Every painting by a child up to the age of four or five is a masterpiece. There has been some very impressive work done by chimpanzees and gorillas (one of the most powerful paintings I’ve seen was a banana abstraction by a gorilla). Art critics have also been fooled into giving serious reviews of exhibitions which turned out to have been done by monkeys. Everyone knows someone who has said of an abstract painting “ my three year old could have done that!”. Interestingly enough, they are right - almost!
What apes, small children and great masters have in common is an intelligence and an ability to actualize their perceptions which is unfiltered by our rational, logical, linear thought processes. Children are unhindered because these processes have not yet developed, the apes, while these possibilities are by nature limited and great masters because, because,… ahhh! That’s where it gets interesting!

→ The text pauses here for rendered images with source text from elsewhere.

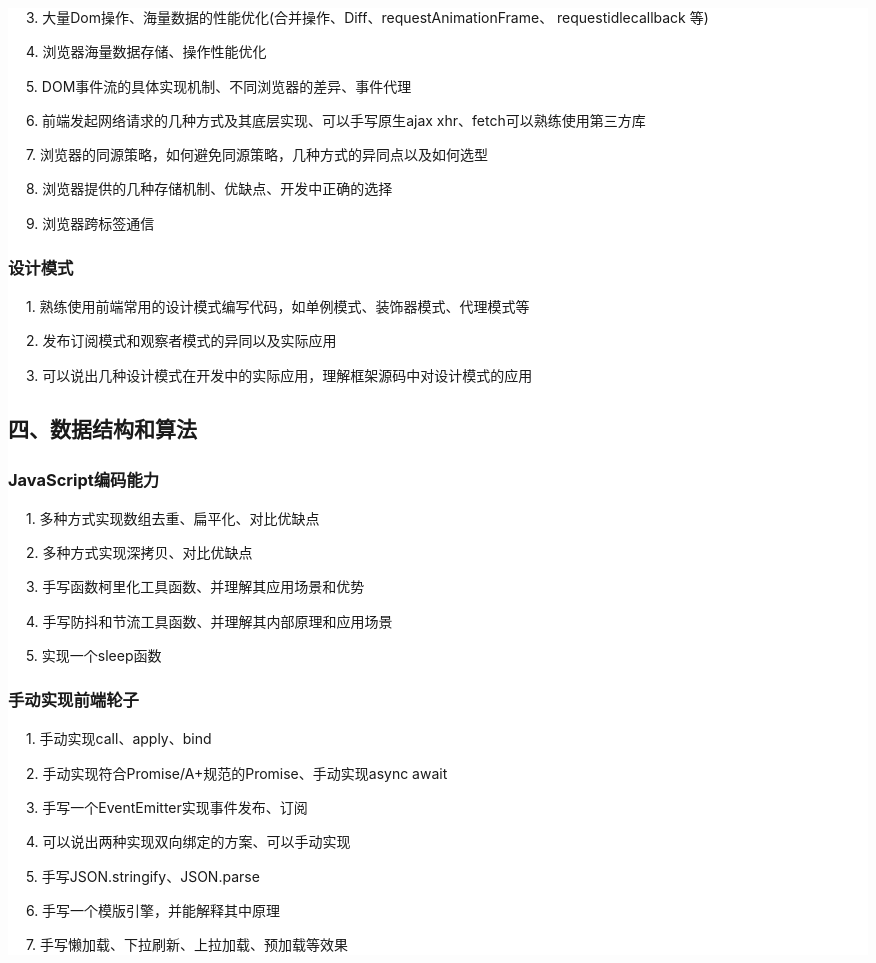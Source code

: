 &emsp; 3. 大量<span class="highlight">Dom</span>操作、海量数据的性能优化(合并操作、<span class="highlight">Diff</span>、<span class="highlight">requestAnimationFrame</span>、 <span class="highlight">requestidlecallback</span> 等)

&emsp; 4. 浏览器海量数据存储、操作性能优化

&emsp; 5. <span class="highlight">DOM</span>事件流的具体实现机制、不同浏览器的差异、事件代理

&emsp; 6. 前端发起网络请求的几种方式及其底层实现、可以手写原生<span class="highlight">ajax</span>  <span class="highlight">xhr</span>、<span class="highlight">fetch</span>可以熟练使用第三方库

&emsp; 7. 浏览器的同源策略，如何避免同源策略，几种方式的异同点以及如何选型

&emsp; 8. 浏览器提供的几种存储机制、优缺点、开发中正确的选择

&emsp; 9. 浏览器跨标签通信


### 设计模式

&emsp; 1. 熟练使用前端常用的设计模式编写代码，如单例模式、装饰器模式、代理模式等

&emsp; 2. 发布订阅模式和观察者模式的异同以及实际应用

&emsp; 3. 可以说出几种设计模式在开发中的实际应用，理解框架源码中对设计模式的应用


## 四、数据结构和算法

### JavaScript编码能力

&emsp; 1. 多种方式实现数组去重、扁平化、对比优缺点

&emsp; 2. 多种方式实现深拷贝、对比优缺点

&emsp; 3. 手写函数柯里化工具函数、并理解其应用场景和优势

&emsp; 4. 手写防抖和节流工具函数、并理解其内部原理和应用场景

&emsp; 5. 实现一个<span class="highlight">sleep</span>函数

### 手动实现前端轮子

&emsp; 1. 手动实现<span class="highlight">call</span>、<span class="highlight">apply</span>、<span class="highlight">bind</span>

&emsp; 2. 手动实现符合<span class="highlight">Promise/A+</span>规范的<span class="highlight">Promise</span>、手动实现<span class="highlight">async await</span>

&emsp; 3. 手写一个<span class="highlight">EventEmitter</span>实现事件发布、订阅

&emsp; 4. 可以说出两种实现双向绑定的方案、可以手动实现

&emsp; 5. 手写<span class="highlight">JSON.stringify</span>、<span class="highlight">JSON.parse</span>

&emsp; 6. 手写一个模版引擎，并能解释其中原理

&emsp; 7. <span class="highlight">手写懒加载</span>、<span class="highlight">下拉刷新</span>、<span class="highlight">上拉加载</span>、<span class="highlight">预加载</span>等效果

In his essays on zen buddhism and the arts, D.T. Suzuki uses the example of the japanese art of fencing to illustrate the way of all arts. A gifted, but totally inexperienced beginner picks up a sword and starts wielding it with such ease and fluidity, that one who is not schooled in this art, might think that he is a master. A true master will, however, see the difference.
This beginner decides to seriously develop his talent, and becomes a student of sword. He now learns to observe the movements of others, as well as his own. He starts to analyze that which came so naturally to him in the beginning, and soon discovers that he has ten thumbs and two left feet. He can do nothing. Due to the process of becoming conscious of himself, he has lost his original state of innocence. If he works hard for many years, he can not only master this knowledge on a rational level, but eventually he can forget it.
After he has mastered these processes and then forgotten them again, he once again is able to move free and unfettered (similar to the beginning, but different), and is truly a master. He has achieved what Suzuki calls “beginner’s mind”. The religious implications of this “loss of”, and then “regaining of” innocence are obvious. As religion and art are synonymous, the tracks of this as an artistic process (the painting) are also obvious.
When one regards the works of artists who have worked hard for a very long time and lived to a ripe age (examples: Kokoschka, Picasso), one sees their return to a state of innocence and freedom similar to that of a child. The fact, however, that their work has gone through a process of awareness and consciousness puts it on a different level.
My opinion - A true understanding of this level of consciousness might be the main reason for being born on this earth, and everyone goes through it to some degree - each in his own way. The potential to free ourselves and learn how to play again lies within everyone’s possibilities and is what is meant when we say: Everyone is an artist.